[Plain-text document sources]
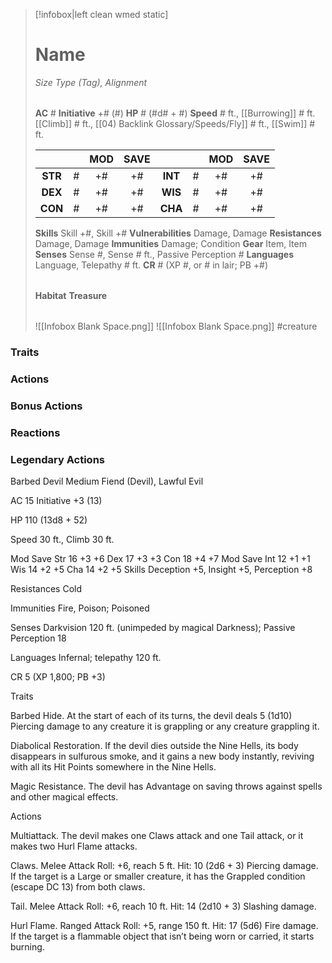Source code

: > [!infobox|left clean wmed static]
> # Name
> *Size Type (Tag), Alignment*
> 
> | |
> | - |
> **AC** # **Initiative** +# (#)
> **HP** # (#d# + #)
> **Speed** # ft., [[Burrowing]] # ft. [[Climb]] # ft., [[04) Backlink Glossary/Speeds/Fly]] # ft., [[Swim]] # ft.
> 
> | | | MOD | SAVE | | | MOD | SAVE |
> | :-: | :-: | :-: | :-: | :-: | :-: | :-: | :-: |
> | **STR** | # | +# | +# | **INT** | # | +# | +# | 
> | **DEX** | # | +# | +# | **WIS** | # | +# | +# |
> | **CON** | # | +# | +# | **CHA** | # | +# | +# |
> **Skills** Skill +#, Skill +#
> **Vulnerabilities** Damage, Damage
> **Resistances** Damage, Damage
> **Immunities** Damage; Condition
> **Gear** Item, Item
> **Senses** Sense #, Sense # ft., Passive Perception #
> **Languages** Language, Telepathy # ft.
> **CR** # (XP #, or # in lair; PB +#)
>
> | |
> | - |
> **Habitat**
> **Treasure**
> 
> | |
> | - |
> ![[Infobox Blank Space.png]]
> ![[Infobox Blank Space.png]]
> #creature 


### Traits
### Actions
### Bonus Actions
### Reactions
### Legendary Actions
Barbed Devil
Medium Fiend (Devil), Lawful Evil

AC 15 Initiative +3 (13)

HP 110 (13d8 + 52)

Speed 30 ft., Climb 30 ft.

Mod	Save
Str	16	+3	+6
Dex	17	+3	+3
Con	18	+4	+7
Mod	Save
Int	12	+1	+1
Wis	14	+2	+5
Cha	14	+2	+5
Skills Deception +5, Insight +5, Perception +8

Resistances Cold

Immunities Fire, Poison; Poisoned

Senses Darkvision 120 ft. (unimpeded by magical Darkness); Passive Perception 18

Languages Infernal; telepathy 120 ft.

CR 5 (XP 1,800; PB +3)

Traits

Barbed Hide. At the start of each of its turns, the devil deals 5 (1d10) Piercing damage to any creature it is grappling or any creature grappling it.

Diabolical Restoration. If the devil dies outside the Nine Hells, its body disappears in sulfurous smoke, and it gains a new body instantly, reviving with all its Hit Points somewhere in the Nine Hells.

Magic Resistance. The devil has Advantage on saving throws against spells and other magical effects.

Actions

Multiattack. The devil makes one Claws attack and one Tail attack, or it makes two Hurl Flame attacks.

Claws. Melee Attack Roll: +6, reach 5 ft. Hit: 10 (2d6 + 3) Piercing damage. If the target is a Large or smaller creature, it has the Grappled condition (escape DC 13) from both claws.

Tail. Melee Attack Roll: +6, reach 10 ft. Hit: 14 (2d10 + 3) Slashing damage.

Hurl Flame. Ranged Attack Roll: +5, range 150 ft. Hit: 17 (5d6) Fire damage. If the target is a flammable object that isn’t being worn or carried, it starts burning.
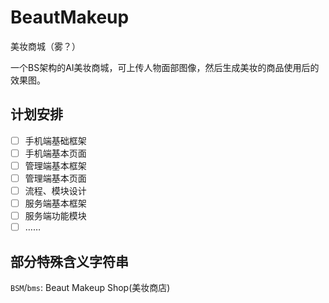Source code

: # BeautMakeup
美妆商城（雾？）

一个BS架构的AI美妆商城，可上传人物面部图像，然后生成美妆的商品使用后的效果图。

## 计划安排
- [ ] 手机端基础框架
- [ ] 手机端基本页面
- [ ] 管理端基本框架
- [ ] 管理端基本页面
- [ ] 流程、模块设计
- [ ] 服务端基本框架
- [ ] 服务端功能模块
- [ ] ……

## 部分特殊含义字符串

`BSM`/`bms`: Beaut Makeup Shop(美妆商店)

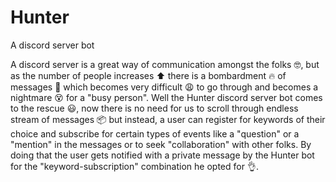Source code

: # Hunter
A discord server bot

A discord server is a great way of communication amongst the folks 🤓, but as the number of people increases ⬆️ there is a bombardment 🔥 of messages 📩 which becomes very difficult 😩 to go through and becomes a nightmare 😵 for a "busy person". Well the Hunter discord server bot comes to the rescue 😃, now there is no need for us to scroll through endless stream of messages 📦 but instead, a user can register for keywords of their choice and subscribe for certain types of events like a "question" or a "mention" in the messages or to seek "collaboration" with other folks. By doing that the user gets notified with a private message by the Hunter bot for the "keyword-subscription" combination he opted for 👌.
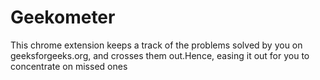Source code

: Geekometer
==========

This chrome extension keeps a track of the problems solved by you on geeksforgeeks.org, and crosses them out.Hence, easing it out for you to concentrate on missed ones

> What you have to do
Check each line of the data above for the word "Senses" and copy the ones where it is found.

> Your response
> **Senses** Sense #, Sense # ft., Passive Perception #
Senses Darkvision 120 ft. (unimpeded by magical Darkness); Passive Perception 18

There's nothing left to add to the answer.